🍦 Unilever is fighting battles on two fronts after its Ben & Jerry’s subsidiary said it would stop selling ice cream in occupied Palestinian territories from next year. Israel’s ultra-nationalist PM, Naftali Bennett, has threatened to take legal action, calling the move an “anti-Israel step”. The foreign minister described it as a “shameful surrender to anti-semitism”.
The multinational is also under fire from within over its clumsy handling of the affair. “The spat highlights the pitfalls of brands attempting to satisfy polarised political opinions,” says the FT. The consumer goods industry has hitherto regarded Ben & Jerry’s as a “trailblazing example” of a brand known for strong ethical stances that has retained its social mission despite being taken over. It strongly supported the Black Lives Matter movement “and acted before Unilever last year in joining a boycott of advertising on Facebook in a protest against racist and hateful content”.
Ben & Jerry’s is certainly continuing to cause trouble. The New York Times says this “unabashedly political company” appears to be offering its support to the Boycott, Divestment and Sanctions movement, which seeks to put economic and political pressure on Israel on behalf of the Palestinians.
Chilling figures at Netflix
🎬 Is Netflix stalling? Only 1.5m new people signed up for its services in the second quarter of 2021. That’s 85% fewer than a year ago. And subscriber numbers in the US and Canada have fallen by 430,000 in the same period.

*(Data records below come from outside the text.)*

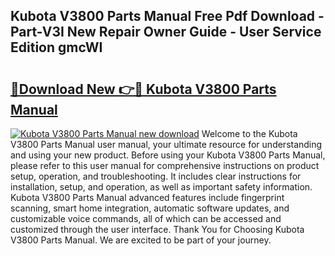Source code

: ## Kubota V3800 Parts Manual Free Pdf Download - Part-V3I New Repair Owner Guide - User Service Edition gmcWI

# <h2><a href="http://bc96608.oget.top/?id=Kubota+V3800+Parts+Manual">🔗Download New 👉🔴 Kubota V3800 Parts Manual</a></h2>

[![Kubota V3800 Parts Manual new download](https://i.imgur.com/5g1atiW.png)](http://bc96608.oget.top/?id=Kubota+V3800+Parts+Manual)
Welcome to the Kubota V3800 Parts Manual user manual, your ultimate resource for understanding and using your new product. Before using your Kubota V3800 Parts Manual, please refer to this user manual for comprehensive instructions on product setup, operation, and troubleshooting. It includes clear instructions for installation, setup, and operation, as well as important safety information. Kubota V3800 Parts Manual advanced features include fingerprint scanning, smart home integration, automatic software updates, and customizable voice commands, all of which can be accessed and customized through the user interface. Thank You for Choosing Kubota V3800 Parts Manual. We are excited to be part of your journey.
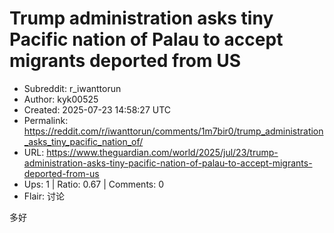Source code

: # Trump administration asks tiny Pacific nation of Palau to accept migrants deported from US

- Subreddit: r_iwanttorun
- Author: kyk00525
- Created: 2025-07-23 14:58:27 UTC
- Permalink: https://reddit.com/r/iwanttorun/comments/1m7bir0/trump_administration_asks_tiny_pacific_nation_of/
- URL: https://www.theguardian.com/world/2025/jul/23/trump-administration-asks-tiny-pacific-nation-of-palau-to-accept-migrants-deported-from-us
- Ups: 1 | Ratio: 0.67 | Comments: 0
- Flair: 讨论


多好

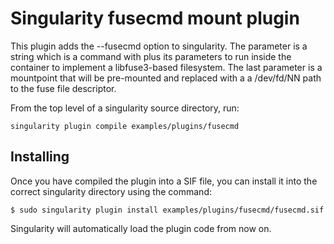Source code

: Singularity fusecmd mount plugin
================================

This plugin adds the --fusecmd option to singularity.   The parameter
is a string which is a command with plus its parameters to run inside the
container to implement a libfuse3-based filesystem. The last parameter is a
mountpoint that will be pre-mounted and replaced with a a /dev/fd/NN path to
the fuse file descriptor.

From the top level of a singularity source directory, run:

	singularity plugin compile examples/plugins/fusecmd

Installing
----------

Once you have compiled the plugin into a SIF file, you can install it
into the correct singularity directory using the command:

	$ sudo singularity plugin install examples/plugins/fusecmd/fusecmd.sif

Singularity will automatically load the plugin code from now on.
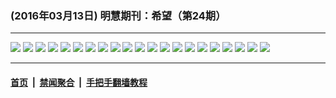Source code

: ### (2016年03月13日) 明慧期刊：希望（第24期）

---

<img src="http://qikan.minghui.org/mhqkpage/qikanimage/2016/03/13/xiwang24_a5_read-online1.png"/> 

<img src="http://qikan.minghui.org/mhqkpage/qikanimage/2016/03/13/xiwang24_a5_read-online2.png"/> 

<img src="http://qikan.minghui.org/mhqkpage/qikanimage/2016/03/13/xiwang24_a5_read-online3.png"/> 

<img src="http://qikan.minghui.org/mhqkpage/qikanimage/2016/03/13/xiwang24_a5_read-online4.png"/> 

<img src="http://qikan.minghui.org/mhqkpage/qikanimage/2016/03/13/xiwang24_a5_read-online5.png"/> 

<img src="http://qikan.minghui.org/mhqkpage/qikanimage/2016/03/13/xiwang24_a5_read-online6.png"/> 

<img src="http://qikan.minghui.org/mhqkpage/qikanimage/2016/03/13/xiwang24_a5_read-online7.png"/> 

<img src="http://qikan.minghui.org/mhqkpage/qikanimage/2016/03/13/xiwang24_a5_read-online8.png"/> 

<img src="http://qikan.minghui.org/mhqkpage/qikanimage/2016/03/13/xiwang24_a5_read-online9.png"/> 

<img src="http://qikan.minghui.org/mhqkpage/qikanimage/2016/03/13/xiwang24_a5_read-online10.png"/> 

<img src="http://qikan.minghui.org/mhqkpage/qikanimage/2016/03/13/xiwang24_a5_read-online11.png"/> 

<img src="http://qikan.minghui.org/mhqkpage/qikanimage/2016/03/13/xiwang24_a5_read-online12.png"/> 

<img src="http://qikan.minghui.org/mhqkpage/qikanimage/2016/03/13/xiwang24_a5_read-online13.png"/> 

<img src="http://qikan.minghui.org/mhqkpage/qikanimage/2016/03/13/xiwang24_a5_read-online14.png"/> 

<img src="http://qikan.minghui.org/mhqkpage/qikanimage/2016/03/13/xiwang24_a5_read-online15.png"/> 

<img src="http://qikan.minghui.org/mhqkpage/qikanimage/2016/03/13/xiwang24_a5_read-online16.png"/> 

<img src="http://qikan.minghui.org/mhqkpage/qikanimage/2016/03/13/xiwang24_a5_read-online17.png"/> 

<img src="http://qikan.minghui.org/mhqkpage/qikanimage/2016/03/13/xiwang24_a5_read-online18.png"/> 

<img src="http://qikan.minghui.org/mhqkpage/qikanimage/2016/03/13/xiwang24_a5_read-online19.png"/> 

<img src="http://qikan.minghui.org/mhqkpage/qikanimage/2016/03/13/xiwang24_a5_read-online20.png"/> 

<img src="http://qikan.minghui.org/mhqkpage/qikanimage/2016/03/13/xiwang24_a5_read-online21.png"/> 



---

#### [首页](../../../..) &nbsp;|&nbsp; [禁闻聚合](https://github.com/gfw-breaker/banned-news) &nbsp;|&nbsp; [手把手翻墙教程](https://github.com/gfw-breaker/guides) 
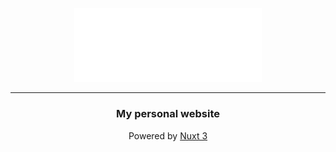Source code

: <p align="center">
<img src="./assets/images/signature-static.svg" width="300" alt="Signature" />
</p>

<hr>

<h3 align="center">My personal website</h3>
<p align="center">Powered by <a href="nuxt.com">Nuxt 3</a></p>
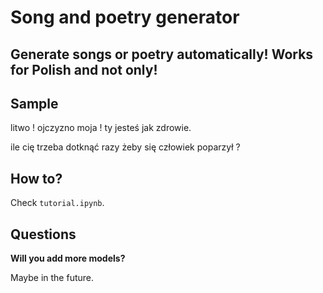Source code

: # Song and poetry generator 
## Generate songs or poetry automatically! Works for Polish and not only!

## Sample
litwo ! ojczyzno moja ! ty jesteś jak zdrowie. 

ile cię trzeba dotknąć razy żeby się człowiek poparzył ? 

## How to?
Check `tutorial.ipynb`.

## Questions
**Will you add more models?**

Maybe in the future.

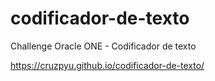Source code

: # codificador-de-texto
Challenge Oracle ONE - Codificador de texto

https://cruzpyu.github.io/codificador-de-texto/
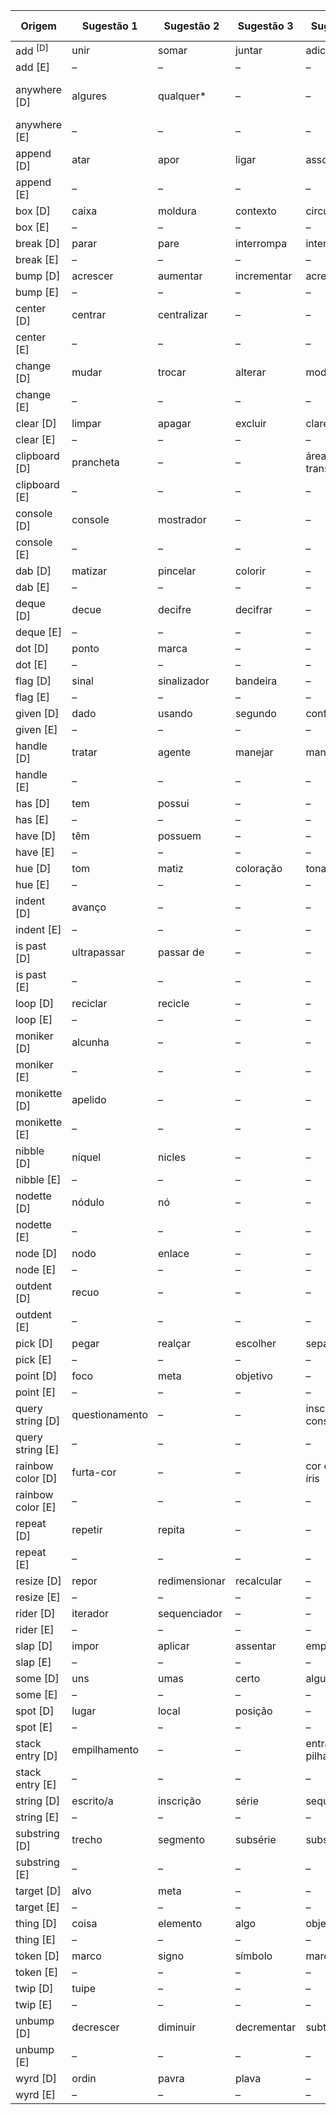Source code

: |Origem|Sugestão 1|Sugestão 2|Sugestão 3|Sugestão 4|Sugestão 5|
|------------|------------|------------|------------|------------|------------|
|add <sup>[D]</sup>|unir|somar|juntar|adicionar|–|
|add [E]|–|–|–|–|–|
|anywhere [D]|algures|qualquer*|–|–|em qualquer lugar|
|anywhere [E]|–|–|–|–|–|
|append [D]|atar|apor|ligar|associar|–|
|append [E]|–|–|–|–|–|
|box [D]|caixa|moldura|contexto|circunstância|–|
|box [E]|–|–|–|–|–|
|break [D]|parar|pare|interrompa|interromper|–|
|break [E]|–|–|–|–|–|
|bump [D]|acrescer|aumentar|incrementar|acrescentar|–|
|bump [E]|–|–|–|–|–|
|center [D]|centrar|centralizar|–|–|–|
|center [E]|–|–|–|–|–|
|change [D]|mudar|trocar|alterar|modificar|–|
|change [E]|–|–|–|–|–|
|clear [D]|limpar|apagar|excluir|clarear|
|clear [E]|–|–|–|–|–|
|clipboard [D]|prancheta|–|–|área de transferência|–|
|clipboard [E]|–|–|–|–|–|
|console [D]|console|mostrador|–|–|
|console [E]|–|–|–|–|–|
|dab [D]|matizar|pincelar|colorir|–|–|
|dab [E]|–|–|–|–|–|
|deque [D]|decue|decifre|decifrar|–|–|
|deque [E]|–|–|–|–|–|
|dot [D]|ponto|marca|–|–|–|
|dot [E]|–|–|–|–|–|
|flag [D]|sinal|sinalizador|bandeira|–|–|
|flag [E]|–|–|–|–|–|
|given [D]|dado|usando|segundo|conforme|consoante|
|given [E]|–|–|–|–|–|
|handle [D]|tratar|agente|manejar|manipular|considerar|
|handle [E]|–|–|–|–|–|
|has [D]|tem|possui|–|–|–|
|has [E]|–|–|–|–|–|
|have [D]|têm|possuem|–|–|–|
|have [E]|–|–|–|–|–|
|hue [D]|tom|matiz| coloração|tonalidade|–|
|hue [E]|–|–|–|–|–|
|indent [D]|avanço|–|–|–|
|indent [E]|–|–|–|–|–|
|is past [D]|ultrapassar|passar de|–|–|–|
|is past [E]|–|–|–|–|–|
|loop [D]|reciclar|recicle|–|–|–|
|loop [E]|–|–|–|–|–|
|moniker [D]|alcunha|–|–|–|–|
|moniker [E]|–|–|–|–|–|
|monikette [D]|apelido|–|–|–|–|
|monikette [E]|–|–|–|–|–|
|nibble [D]|níquel|nicles|–|–|–|
|nibble [E]|–|–|–|–|–|
|nodette [D]|nódulo|nó|–|–|
|nodette [E]|–|–|–|–|–|
|node [D]|nodo|enlace|–|–|
|node [E]|–|–|–|–|–|
|outdent [D]|recuo|–|–|–|
|outdent [E]|–|–|–|–|–|
|pick [D]|pegar|realçar|escolher|separar|selecionar|
|pick [E]|–|–|–|–|–|
|point [D]|foco|meta|objetivo|–|–|
|point [E]|–|–|–|–|–|
|query string [D]|questionamento|–|–|inscrição de consulta|
|query string [E]|–|–|–|–|–|
|rainbow color [D]|furta-cor|–|–|cor do arco-íris|–|
|rainbow color [E]|–|–|–|–|–|
|repeat [D]|repetir|repita|–|–|–|
|repeat [E]|–|–|–|–|–|
|resize [D]|repor|redimensionar|recalcular|–|–|
|resize [E]|–|–|–|–|–|
|rider [D]|iterador|sequenciador|–|–|–|
|rider [E]|–|–|–|–|–|
|slap [D]|impor|aplicar|assentar|empregar|–|
|slap [E]|–|–|–|–|–|
|some [D]|uns|umas|certo|algum|–|
|some [E]|–|–|–|–|–|
|spot [D]|lugar|local|posição|–|–|
|spot [E]|–|–|–|–|–|
|stack entry [D]|empilhamento|–|–|entrada de pilha|–|
|stack entry [E]|–|–|–|–|–|
|string [D]|escrito/a|inscrição|série|sequência|frase|
|string [E]|–|–|–|–|–|
|substring [D]|trecho|segmento|subsérie|subsequência|fragmento|
|substring [E]|–|–|–|–|–|
|target [D]|alvo|meta|–|–|–|
|target [E]|–|–|–|–|–|
|thing [D]|coisa|elemento|algo|objeto|–|
|thing [E]|–|–|–|–|–|
|token [D]|marco|signo|símbolo|marca|–|
|token [E]|–|–|–|–|–|
|twip [D]|tuipe|–|–|–|–|
|twip [E]|–|–|–|–|–|
|unbump [D]|decrescer|diminuir|decrementar|subtrair|–|
|unbump [E]|–|–|–|–|–|
|wyrd [D]|ordin|pavra|plava|–|–|
|wyrd [E]|–|–|–|–|–|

It’s not surprising, says The Economist. As rich markets mature and rivals snap at Netflix’s heels, “growth must come from elsewhere”. The company’s “third season” – the first was rented DVDs by mail, the second its invention and domination of video streaming – “promises exotic new locations and perhaps a big plot twist”. International markets could account for two-thirds of revenues by 2025.
There are financial and cultural barriers too. Most foreigners are poorer, and analysts point out that programmes made by, say, British broadcasters are richer in local idiom than those commissioned by foreign streamers. Sex Education, a Netflix series set in rural England, had fewer than five British references an hour, while home-grown hit Peep Show had more than 35, from “johnnies” (condoms) to Findus crispy pancakes.
On the plus side, Netflix rarely competes with more than two serious rivals in international markets, compared with a dozen or more in North America. And the company, moreover, is thinking “outside the goggle box” – it has “nabbed” a new gaming boss, Mike Verdu, from Facebook, and plans to offer subscribers videogames on its mobile app within a year.
Some suspect a big acquisition could be on the cards, but The Wall Street Journal is sceptical. It cites the company’s letter to shareholders insisting that it has not yet found any large-scale assets “sufficiently compelling to act upon.”
A tale of two tycoons
🤑 Jamie Dimon, billionaire chief executive officer of JP Morgan Chase, has been awarded 1.5 million stock appreciation rights – worth almost $50m – to persuade him to stay in the job, according to Bloomberg. The bank’s share price has nearly quadrupled in the past decade and is up 18% this year.
💰 Meanwhile, after returning from the edge of space, Jeff Bezos is giving $100m to chef José Andrés, a Nobel peace prize nominee. His not-for-profit World Central Kitchen feeds and supports people in disaster-stricken areas around the world.